Tego dnia żałujemy, że nie możemy wydłużyć doby – dzień mamy bowiem zaplanowany co do minuty. Wstajemy o 5:00 rano, żeby zdążyć na samolot do Darwin. Lot trwa 3,5h, a przez to, że lecimy na wschód (w sumie to północny-wschód ;)), musimy dodatkowo przesunąć wskazówki zegarków o 1,5h (tak, w Australii zmieniają czas nie tylko o godzinę, ale również o pół godziny). Rezultat jest taki, że wylatując z Perth o godz. 8:30, na miejscu w Darwin jesteśmy dopiero o 13:30. Pół dnia już za nami, a musimy dojechać jeszcze do Litchfield National Park! W ekspresowym tempie odbieramy walizki, wypożyczamy auto, przebieramy się w lżejsze ubrania (jest bardzo ciepło, wręcz duszno) i jedziemy. Do parku docieramy po godz. 15:00, więc do zachodu słońca mamy jakieś 3h...

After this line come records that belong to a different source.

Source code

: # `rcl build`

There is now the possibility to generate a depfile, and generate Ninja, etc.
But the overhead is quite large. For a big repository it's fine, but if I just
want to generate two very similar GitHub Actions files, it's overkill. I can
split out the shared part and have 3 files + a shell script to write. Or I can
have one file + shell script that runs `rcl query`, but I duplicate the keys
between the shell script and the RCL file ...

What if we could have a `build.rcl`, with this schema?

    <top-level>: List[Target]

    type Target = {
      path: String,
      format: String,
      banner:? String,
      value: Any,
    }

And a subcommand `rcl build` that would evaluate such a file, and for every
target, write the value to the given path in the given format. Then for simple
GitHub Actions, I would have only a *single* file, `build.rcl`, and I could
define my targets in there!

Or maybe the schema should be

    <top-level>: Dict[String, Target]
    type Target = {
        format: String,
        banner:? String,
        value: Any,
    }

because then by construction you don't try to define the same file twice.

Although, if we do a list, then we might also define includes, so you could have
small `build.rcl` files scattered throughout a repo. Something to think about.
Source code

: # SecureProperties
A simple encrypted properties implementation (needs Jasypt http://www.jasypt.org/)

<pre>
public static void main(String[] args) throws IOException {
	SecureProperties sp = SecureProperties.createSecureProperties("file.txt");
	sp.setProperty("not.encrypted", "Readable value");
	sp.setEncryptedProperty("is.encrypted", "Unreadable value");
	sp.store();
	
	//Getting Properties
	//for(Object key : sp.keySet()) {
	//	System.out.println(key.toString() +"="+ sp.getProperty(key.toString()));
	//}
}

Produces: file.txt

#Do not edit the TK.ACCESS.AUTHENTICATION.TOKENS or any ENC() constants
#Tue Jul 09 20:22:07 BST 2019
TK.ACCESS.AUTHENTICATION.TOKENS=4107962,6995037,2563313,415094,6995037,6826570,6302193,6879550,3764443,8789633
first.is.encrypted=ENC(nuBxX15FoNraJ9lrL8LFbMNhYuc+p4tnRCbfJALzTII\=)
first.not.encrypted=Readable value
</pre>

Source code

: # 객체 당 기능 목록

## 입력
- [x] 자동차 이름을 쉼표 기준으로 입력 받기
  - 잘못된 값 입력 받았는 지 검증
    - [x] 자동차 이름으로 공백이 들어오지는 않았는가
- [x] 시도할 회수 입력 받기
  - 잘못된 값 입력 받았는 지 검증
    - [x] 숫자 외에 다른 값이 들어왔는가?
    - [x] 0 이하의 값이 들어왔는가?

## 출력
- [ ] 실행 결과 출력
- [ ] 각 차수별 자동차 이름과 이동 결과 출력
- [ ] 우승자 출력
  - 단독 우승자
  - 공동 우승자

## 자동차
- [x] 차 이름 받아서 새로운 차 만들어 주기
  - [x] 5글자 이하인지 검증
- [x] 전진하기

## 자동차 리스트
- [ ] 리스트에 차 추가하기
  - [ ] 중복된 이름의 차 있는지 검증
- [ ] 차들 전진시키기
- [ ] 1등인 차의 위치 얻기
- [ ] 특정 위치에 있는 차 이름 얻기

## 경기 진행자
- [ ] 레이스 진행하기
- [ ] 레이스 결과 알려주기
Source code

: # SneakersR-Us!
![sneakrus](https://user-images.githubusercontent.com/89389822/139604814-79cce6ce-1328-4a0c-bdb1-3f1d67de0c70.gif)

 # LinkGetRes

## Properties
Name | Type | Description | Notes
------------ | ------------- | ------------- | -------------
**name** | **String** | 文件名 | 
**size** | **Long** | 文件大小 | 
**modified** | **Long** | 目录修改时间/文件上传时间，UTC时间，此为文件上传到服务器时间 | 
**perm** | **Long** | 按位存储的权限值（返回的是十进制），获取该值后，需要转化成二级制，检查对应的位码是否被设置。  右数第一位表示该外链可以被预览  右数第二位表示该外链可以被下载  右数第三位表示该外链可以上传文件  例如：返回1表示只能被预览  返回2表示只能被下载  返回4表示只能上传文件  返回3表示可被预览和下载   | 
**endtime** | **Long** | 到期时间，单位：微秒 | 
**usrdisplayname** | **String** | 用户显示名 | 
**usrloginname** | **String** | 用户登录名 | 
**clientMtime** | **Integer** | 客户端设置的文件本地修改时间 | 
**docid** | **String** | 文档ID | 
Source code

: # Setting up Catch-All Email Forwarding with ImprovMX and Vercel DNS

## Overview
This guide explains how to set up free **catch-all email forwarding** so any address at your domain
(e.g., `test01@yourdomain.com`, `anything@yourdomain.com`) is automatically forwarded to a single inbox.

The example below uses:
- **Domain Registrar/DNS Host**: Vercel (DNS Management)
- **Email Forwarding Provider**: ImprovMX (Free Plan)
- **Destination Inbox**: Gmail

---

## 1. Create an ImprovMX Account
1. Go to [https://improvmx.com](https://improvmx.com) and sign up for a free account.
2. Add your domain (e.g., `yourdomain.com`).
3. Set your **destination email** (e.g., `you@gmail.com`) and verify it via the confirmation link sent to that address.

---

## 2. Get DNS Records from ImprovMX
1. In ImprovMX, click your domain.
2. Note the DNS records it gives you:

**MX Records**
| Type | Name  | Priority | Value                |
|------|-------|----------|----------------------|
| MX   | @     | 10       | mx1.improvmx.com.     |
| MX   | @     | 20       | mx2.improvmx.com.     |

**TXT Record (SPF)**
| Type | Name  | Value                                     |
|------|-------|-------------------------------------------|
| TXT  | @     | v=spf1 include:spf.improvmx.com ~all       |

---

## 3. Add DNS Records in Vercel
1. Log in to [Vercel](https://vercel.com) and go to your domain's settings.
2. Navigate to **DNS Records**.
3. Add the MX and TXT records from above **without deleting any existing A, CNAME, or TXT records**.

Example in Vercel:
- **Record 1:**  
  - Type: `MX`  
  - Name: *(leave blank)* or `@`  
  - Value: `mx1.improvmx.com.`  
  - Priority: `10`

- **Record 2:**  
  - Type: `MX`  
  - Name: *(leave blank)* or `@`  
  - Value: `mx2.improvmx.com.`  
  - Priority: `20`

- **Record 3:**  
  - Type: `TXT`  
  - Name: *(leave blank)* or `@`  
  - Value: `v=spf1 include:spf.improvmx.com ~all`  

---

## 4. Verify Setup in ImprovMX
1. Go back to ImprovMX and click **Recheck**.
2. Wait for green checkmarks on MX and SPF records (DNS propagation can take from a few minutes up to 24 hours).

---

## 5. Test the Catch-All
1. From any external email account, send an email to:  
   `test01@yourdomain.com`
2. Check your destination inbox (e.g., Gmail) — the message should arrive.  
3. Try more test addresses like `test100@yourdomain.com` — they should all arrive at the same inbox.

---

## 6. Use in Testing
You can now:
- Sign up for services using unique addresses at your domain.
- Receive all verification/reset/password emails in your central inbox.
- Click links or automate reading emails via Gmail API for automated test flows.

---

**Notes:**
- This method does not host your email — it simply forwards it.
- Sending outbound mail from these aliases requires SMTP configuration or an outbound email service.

Główną atrakcją Litchfield są różnej wielkości kopce termitów – najwyższy z nich osiąga blisko 4m wysokości! Dopiero gdy stajemy u jego stóp, widać tę skalę – jesteśmy od niego 2 razy mniejsi. Zastanawiając się dlaczego termity upodobały sobie akurat tę część Australii, zmierzamy dalej, w głąb parku. Postanawiamy przejść się krótkim szlakiem, którego przejście powinno zająć nam około 40 minut. Mniej więcej w połowie drogi docieramy do punktu widokowego, z którego można zobaczyć niewielki wodospad i to właśnie w tym momencie zdajemy sobie sprawę z nadciągających granatowych chmur. Nie ma już odwrotu – jesteśmy w połowie szlaku. Przyspieszamy kroku, ale nic to nie daje i niedługo później znajdujemy się w samym centrum sporej ulewy. Kiedy 20 minut później docieramy do samochodu, jesteśmy cali mokrzy - dosłownie wykręcamy wodę z naszych ubrań. Pod pobliskim daszkiem przebieramy się w suche ubrania, licząc, że jedynymi świadkami tej sceny są ptaki, które wybrały sobie miejsce nieopodal, żeby prześmiewczo się w nas wpatrywać. Po wymianie całej naszej garderoby, ruszamy w drogę powrotną, z krótkim przystankiem przy Florence Falls. Aż żałujemy, że mamy tak mało czasu, bo naszym oczom ukazuje się rajski widok na wodospad, a my z chęcią wykąpalibyśmy się u jego stóp. Niestety pozostaje nam tylko podglądanie i zazdroszczenie kąpiącym się w nim innym turystom.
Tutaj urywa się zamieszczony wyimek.